So something that I want you to note here is
that the match criteria that was reported
for the second Round Robin changes a lot
between participants.
Everybody was using their own match criteria,
different match criteria in their agency.
So we have T-test with 95 percent confidence range overlap
2, 3 or 4 standard deviation or a spectra overlay
as the match criteria of choice.
And as you can see here
in the second Round Robin we got 100 percent correct association
of the samples that originating from the same source
and as well all the participants were able
to correctly discriminate the samples that came
from different sources.
>> So due to the encouraging result that we get
in the second Round Robin we try
to make the test every time more challenging to the participants.
So for the third Round Robin what we did is
that we asked each participant
to compare the elemental analysis of the samples
that we submitted as K1 versus all the question items
and this particular test was three question items
and also a second K with all the question items.
And the samples that we've submitted
for the analysis were manufactured
in the same plant it was at Cardinal Plant.

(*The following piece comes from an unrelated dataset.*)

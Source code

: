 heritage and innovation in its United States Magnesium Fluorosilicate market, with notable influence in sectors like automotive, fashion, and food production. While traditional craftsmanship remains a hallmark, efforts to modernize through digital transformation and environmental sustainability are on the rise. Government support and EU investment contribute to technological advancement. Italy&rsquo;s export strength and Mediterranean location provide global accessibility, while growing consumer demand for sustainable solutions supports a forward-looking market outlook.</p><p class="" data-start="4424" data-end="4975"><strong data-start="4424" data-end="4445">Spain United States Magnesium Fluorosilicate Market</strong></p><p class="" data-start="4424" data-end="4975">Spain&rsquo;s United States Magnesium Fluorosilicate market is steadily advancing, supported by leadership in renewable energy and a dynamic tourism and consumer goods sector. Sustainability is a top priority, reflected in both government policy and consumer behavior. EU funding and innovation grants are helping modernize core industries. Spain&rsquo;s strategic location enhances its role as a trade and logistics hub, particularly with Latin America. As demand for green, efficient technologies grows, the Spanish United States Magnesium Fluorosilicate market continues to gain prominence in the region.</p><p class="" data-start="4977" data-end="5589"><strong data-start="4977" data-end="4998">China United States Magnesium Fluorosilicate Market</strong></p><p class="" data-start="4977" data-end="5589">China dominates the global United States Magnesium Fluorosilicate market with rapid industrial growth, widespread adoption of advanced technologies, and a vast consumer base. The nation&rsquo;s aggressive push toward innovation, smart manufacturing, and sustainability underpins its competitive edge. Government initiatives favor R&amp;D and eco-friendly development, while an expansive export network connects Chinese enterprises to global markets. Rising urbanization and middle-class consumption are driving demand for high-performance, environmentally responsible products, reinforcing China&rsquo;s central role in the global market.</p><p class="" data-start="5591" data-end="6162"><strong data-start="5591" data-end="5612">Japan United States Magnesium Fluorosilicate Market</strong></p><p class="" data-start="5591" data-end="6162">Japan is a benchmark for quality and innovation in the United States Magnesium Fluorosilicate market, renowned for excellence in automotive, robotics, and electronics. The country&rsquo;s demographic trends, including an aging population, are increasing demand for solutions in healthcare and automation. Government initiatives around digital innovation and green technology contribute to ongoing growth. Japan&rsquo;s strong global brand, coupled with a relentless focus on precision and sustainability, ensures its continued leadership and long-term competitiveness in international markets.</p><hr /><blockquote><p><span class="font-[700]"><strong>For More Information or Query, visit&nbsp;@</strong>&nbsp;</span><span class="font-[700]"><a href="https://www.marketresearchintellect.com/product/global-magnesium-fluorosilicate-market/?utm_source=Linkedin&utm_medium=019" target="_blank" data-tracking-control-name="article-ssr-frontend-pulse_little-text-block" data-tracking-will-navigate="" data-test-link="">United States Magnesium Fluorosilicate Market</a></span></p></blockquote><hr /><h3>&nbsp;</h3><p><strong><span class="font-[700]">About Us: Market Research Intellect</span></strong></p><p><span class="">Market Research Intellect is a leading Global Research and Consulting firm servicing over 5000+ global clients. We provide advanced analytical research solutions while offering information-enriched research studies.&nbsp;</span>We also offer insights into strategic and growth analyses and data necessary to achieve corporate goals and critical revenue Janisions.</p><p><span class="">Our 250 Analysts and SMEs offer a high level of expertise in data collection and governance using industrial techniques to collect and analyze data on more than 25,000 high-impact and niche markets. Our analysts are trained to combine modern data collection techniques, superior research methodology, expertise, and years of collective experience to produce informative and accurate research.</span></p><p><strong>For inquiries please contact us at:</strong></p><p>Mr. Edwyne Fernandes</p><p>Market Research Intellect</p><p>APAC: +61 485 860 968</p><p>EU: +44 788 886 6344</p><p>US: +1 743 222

And they were manufactured years apart,
months apart, and weeks apart.
So we wanted to know but it was discrimination capabilities
of the methods when those intervals in time
in the same plant come closer.
So this is an example
of the data prior distribution of the analysis.
This was taken with the Laser Ablation ICP-MS.
And as you can see for example here with the yellow,
highlighted in yellow, as the samples get closer
in time the composition
of the element is look very, very similar.
And I highlighted in red the elements that were responsible
for the differences or the major differences between the samples.
So you can see that some of them are present
in very low concentrations
so not all the techniques may be able
to detect those differences.
That's what we expected in advance.
So this is a summary of the comparison results
for those samples that were manufactured
at least 2 years apart as reported by each
of the participants again using their own match criteria.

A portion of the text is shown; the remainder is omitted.